== WORK ORDER ==
All lines from the one that mentions "- 타겟 환경: 13인치 크롬북, 크롬브라우저" through the last of the entries below must be copied exactly, with both ends kept.

INFORMATION SUPPLIED START

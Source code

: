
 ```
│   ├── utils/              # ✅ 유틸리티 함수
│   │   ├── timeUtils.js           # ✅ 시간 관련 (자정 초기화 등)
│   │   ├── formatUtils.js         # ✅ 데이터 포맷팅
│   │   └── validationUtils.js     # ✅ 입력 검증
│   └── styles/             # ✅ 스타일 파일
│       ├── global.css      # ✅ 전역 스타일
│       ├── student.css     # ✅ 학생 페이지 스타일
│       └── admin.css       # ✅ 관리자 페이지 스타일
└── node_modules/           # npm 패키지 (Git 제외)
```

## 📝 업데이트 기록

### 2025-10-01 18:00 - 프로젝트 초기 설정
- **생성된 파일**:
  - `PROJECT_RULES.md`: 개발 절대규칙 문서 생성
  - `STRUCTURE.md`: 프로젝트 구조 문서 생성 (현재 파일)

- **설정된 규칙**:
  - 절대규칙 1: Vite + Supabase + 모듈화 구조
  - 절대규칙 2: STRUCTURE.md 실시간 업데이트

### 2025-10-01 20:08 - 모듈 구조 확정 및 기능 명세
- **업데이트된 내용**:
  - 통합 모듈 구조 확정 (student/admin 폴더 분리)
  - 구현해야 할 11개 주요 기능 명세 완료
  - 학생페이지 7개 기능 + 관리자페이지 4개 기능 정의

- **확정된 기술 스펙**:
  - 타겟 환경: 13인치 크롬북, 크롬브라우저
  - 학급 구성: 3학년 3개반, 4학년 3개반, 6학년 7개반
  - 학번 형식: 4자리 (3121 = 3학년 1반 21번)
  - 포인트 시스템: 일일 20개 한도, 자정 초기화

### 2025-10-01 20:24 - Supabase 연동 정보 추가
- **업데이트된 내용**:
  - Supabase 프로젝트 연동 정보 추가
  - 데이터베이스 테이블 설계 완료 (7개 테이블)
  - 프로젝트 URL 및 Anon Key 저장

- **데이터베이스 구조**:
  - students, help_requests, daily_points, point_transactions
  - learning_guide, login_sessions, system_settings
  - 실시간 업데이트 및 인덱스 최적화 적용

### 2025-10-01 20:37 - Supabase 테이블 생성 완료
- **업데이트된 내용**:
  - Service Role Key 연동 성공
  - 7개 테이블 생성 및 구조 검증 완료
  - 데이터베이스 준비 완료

INFORMATION SUPPLIED END

== YOUR RESPONSE ==
  - 타겟 환경: 13인치 크롬북, 크롬브라우저
  - 학급 구성: 3학년 3개반, 4학년 3개반, 6학년 7개반
  - 학번 형식: 4자리 (3121 = 3학년 1반 21번)
  - 포인트 시스템: 일일 20개 한도, 자정 초기화

### 2025-10-01 20:24 - Supabase 연동 정보 추가
- **업데이트된 내용**:
  - Supabase 프로젝트 연동 정보 추가
  - 데이터베이스 테이블 설계 완료 (7개 테이블)
  - 프로젝트 URL 및 Anon Key 저장

- **데이터베이스 구조**:
  - students, help_requests, daily_points, point_transactions
  - learning_guide, login_sessions, system_settings
  - 실시간 업데이트 및 인덱스 최적화 적용

### 2025-10-01 20:37 - Supabase 테이블 생성 완료
- **업데이트된 내용**:
  - Service Role Key 연동 성공
  - 7개 테이블 생성 및 구조 검증 완료
  - 데이터베이스 준비 완료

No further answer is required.